Retype every record that follows, character for character.
Supplied data below:
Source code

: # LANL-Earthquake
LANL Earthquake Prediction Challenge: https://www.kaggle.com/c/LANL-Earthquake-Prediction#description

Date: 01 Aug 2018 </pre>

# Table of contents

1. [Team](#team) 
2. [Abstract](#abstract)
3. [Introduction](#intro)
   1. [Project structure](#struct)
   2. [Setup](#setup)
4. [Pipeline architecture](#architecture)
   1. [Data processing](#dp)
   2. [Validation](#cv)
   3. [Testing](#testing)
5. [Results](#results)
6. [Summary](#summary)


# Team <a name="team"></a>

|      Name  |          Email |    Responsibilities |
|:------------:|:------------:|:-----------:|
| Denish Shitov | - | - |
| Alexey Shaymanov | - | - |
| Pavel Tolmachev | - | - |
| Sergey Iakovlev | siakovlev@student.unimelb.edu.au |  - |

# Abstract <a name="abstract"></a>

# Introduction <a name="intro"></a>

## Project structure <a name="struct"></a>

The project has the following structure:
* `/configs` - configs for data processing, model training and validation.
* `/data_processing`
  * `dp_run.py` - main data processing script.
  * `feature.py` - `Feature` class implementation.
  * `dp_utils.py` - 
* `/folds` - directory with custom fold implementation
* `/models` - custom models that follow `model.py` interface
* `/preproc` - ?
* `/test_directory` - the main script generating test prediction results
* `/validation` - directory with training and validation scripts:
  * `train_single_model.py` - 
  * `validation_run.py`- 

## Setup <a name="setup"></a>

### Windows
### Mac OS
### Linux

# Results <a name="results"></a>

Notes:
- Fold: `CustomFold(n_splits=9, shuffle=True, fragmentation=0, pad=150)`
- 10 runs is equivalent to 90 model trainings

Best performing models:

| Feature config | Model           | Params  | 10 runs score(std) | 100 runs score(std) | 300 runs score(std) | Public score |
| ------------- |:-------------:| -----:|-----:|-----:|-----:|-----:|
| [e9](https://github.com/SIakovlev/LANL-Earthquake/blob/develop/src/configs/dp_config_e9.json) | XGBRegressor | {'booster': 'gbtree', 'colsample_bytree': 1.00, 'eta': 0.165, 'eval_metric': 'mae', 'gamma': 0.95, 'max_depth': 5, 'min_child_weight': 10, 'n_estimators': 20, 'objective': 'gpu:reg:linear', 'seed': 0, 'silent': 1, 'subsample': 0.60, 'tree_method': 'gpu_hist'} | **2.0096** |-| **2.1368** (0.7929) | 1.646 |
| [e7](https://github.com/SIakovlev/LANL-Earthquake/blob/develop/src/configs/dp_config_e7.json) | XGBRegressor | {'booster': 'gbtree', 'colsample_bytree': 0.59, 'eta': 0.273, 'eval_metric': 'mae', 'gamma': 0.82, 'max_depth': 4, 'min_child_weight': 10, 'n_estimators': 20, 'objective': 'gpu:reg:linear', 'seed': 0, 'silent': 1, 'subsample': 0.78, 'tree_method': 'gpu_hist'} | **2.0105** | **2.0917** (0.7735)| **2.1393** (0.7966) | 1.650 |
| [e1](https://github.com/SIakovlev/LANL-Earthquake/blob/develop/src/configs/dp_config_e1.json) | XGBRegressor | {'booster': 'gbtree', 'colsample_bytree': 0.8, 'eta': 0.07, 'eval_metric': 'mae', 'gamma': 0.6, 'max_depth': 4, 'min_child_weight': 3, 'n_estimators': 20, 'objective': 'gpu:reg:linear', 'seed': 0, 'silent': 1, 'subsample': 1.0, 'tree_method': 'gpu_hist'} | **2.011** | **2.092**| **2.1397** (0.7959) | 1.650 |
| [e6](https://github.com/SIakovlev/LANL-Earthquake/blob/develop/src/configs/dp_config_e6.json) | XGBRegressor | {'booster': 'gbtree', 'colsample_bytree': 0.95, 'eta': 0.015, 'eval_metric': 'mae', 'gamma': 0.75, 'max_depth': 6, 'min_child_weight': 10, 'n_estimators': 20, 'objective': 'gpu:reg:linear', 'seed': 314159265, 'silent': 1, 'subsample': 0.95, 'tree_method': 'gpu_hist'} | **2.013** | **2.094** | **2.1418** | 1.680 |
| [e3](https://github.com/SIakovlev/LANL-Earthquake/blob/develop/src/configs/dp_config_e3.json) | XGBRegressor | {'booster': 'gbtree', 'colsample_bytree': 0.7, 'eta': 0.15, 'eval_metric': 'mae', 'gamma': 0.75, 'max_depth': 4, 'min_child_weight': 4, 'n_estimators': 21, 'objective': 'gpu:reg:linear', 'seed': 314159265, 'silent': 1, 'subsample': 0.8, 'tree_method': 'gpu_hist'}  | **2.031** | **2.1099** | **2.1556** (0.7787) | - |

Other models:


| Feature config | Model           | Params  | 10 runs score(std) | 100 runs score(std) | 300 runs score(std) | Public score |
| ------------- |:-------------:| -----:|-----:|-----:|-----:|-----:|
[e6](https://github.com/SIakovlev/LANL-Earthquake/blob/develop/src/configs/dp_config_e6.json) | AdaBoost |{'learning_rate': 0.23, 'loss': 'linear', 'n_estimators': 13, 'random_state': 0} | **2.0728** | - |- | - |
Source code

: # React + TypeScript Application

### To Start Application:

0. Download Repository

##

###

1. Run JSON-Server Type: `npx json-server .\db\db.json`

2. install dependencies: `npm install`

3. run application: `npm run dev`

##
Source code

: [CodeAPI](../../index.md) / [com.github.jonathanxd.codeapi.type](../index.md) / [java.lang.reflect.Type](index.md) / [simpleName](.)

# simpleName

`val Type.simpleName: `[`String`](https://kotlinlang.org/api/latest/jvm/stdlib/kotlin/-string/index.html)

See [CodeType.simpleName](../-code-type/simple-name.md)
End of Supplied data.
§ Solution to this problem
Source code

: # LANL-Earthquake
LANL Earthquake Prediction Challenge: https://www.kaggle.com/c/LANL-Earthquake-Prediction#description

Date: 01 Aug 2018 </pre>

# Table of contents

1. [Team](#team) 
2. [Abstract](#abstract)
3. [Introduction](#intro)
   1. [Project structure](#struct)
   2. [Setup](#setup)
4. [Pipeline architecture](#architecture)
   1. [Data processing](#dp)
   2. [Validation](#cv)
   3. [Testing](#testing)
5. [Results](#results)
6. [Summary](#summary)


# Team <a name="team"></a>

|      Name  |          Email |    Responsibilities |
|:------------:|:------------:|:-----------:|
| Denish Shitov | - | - |
| Alexey Shaymanov | - | - |
| Pavel Tolmachev | - | - |
| Sergey Iakovlev | siakovlev@student.unimelb.edu.au |  - |

# Abstract <a name="abstract"></a>

# Introduction <a name="intro"></a>

## Project structure <a name="struct"></a>

The project has the following structure:
* `/configs` - configs for data processing, model training and validation.
* `/data_processing`
  * `dp_run.py` - main data processing script.
  * `feature.py` - `Feature` class implementation.
  * `dp_utils.py` - 
* `/folds` - directory with custom fold implementation
* `/models` - custom models that follow `model.py` interface
* `/preproc` - ?
* `/test_directory` - the main script generating test prediction results
* `/validation` - directory with training and validation scripts:
  * `train_single_model.py` - 
  * `validation_run.py`- 

## Setup <a name="setup"></a>

### Windows
### Mac OS
### Linux

# Results <a name="results"></a>

Notes:
- Fold: `CustomFold(n_splits=9, shuffle=True, fragmentation=0, pad=150)`
- 10 runs is equivalent to 90 model trainings

Best performing models:

| Feature config | Model           | Params  | 10 runs score(std) | 100 runs score(std) | 300 runs score(std) | Public score |
| ------------- |:-------------:| -----:|-----:|-----:|-----:|-----:|
| [e9](https://github.com/SIakovlev/LANL-Earthquake/blob/develop/src/configs/dp_config_e9.json) | XGBRegressor | {'booster': 'gbtree', 'colsample_bytree': 1.00, 'eta': 0.165, 'eval_metric': 'mae', 'gamma': 0.95, 'max_depth': 5, 'min_child_weight': 10, 'n_estimators': 20, 'objective': 'gpu:reg:linear', 'seed': 0, 'silent': 1, 'subsample': 0.60, 'tree_method': 'gpu_hist'} | **2.0096** |-| **2.1368** (0.7929) | 1.646 |
| [e7](https://github.com/SIakovlev/LANL-Earthquake/blob/develop/src/configs/dp_config_e7.json) | XGBRegressor | {'booster': 'gbtree', 'colsample_bytree': 0.59, 'eta': 0.273, 'eval_metric': 'mae', 'gamma': 0.82, 'max_depth': 4, 'min_child_weight': 10, 'n_estimators': 20, 'objective': 'gpu:reg:linear', 'seed': 0, 'silent': 1, 'subsample': 0.78, 'tree_method': 'gpu_hist'} | **2.0105** | **2.0917** (0.7735)| **2.1393** (0.7966) | 1.650 |
| [e1](https://github.com/SIakovlev/LANL-Earthquake/blob/develop/src/configs/dp_config_e1.json) | XGBRegressor | {'booster': 'gbtree', 'colsample_bytree': 0.8, 'eta': 0.07, 'eval_metric': 'mae', 'gamma': 0.6, 'max_depth': 4, 'min_child_weight': 3, 'n_estimators': 20, 'objective': 'gpu:reg:linear', 'seed': 0, 'silent': 1, 'subsample': 1.0, 'tree_method': 'gpu_hist'} | **2.011** | **2.092**| **2.1397** (0.7959) | 1.650 |
| [e6](https://github.com/SIakovlev/LANL-Earthquake/blob/develop/src/configs/dp_config_e6.json) | XGBRegressor | {'booster': 'gbtree', 'colsample_bytree': 0.95, 'eta': 0.015, 'eval_metric': 'mae', 'gamma': 0.75, 'max_depth': 6, 'min_child_weight': 10, 'n_estimators': 20, 'objective': 'gpu:reg:linear', 'seed': 314159265, 'silent': 1, 'subsample': 0.95, 'tree_method': 'gpu_hist'} | **2.013** | **2.094** | **2.1418** | 1.680 |
| [e3](https://github.com/SIakovlev/LANL-Earthquake/blob/develop/src/configs/dp_config_e3.json) | XGBRegressor | {'booster': 'gbtree', 'colsample_bytree': 0.7, 'eta': 0.15, 'eval_metric': 'mae', 'gamma': 0.75, 'max_depth': 4, 'min_child_weight': 4, 'n_estimators': 21, 'objective': 'gpu:reg:linear', 'seed': 314159265, 'silent': 1, 'subsample': 0.8, 'tree_method': 'gpu_hist'}  | **2.031** | **2.1099** | **2.1556** (0.7787) | - |

Other models:


| Feature config | Model           | Params  | 10 runs score(std) | 100 runs score(std) | 300 runs score(std) | Public score |
| ------------- |:-------------:| -----:|-----:|-----:|-----:|-----:|
[e6](https://github.com/SIakovlev/LANL-Earthquake/blob/develop/src/configs/dp_config_e6.json) | AdaBoost |{'learning_rate': 0.23, 'loss': 'linear', 'n_estimators': 13, 'random_state': 0} | **2.0728** | - |- | - |
Source code

: # React + TypeScript Application

### To Start Application:

0. Download Repository

##

###

1. Run JSON-Server Type: `npx json-server .\db\db.json`

2. install dependencies: `npm install`

3. run application: `npm run dev`

##
Source code

: [CodeAPI](../../index.md) / [com.github.jonathanxd.codeapi.type](../index.md) / [java.lang.reflect.Type](index.md) / [simpleName](.)

# simpleName

`val Type.simpleName: `[`String`](https://kotlinlang.org/api/latest/jvm/stdlib/kotlin/-string/index.html)

See [CodeType.simpleName](../-code-type/simple-name.md)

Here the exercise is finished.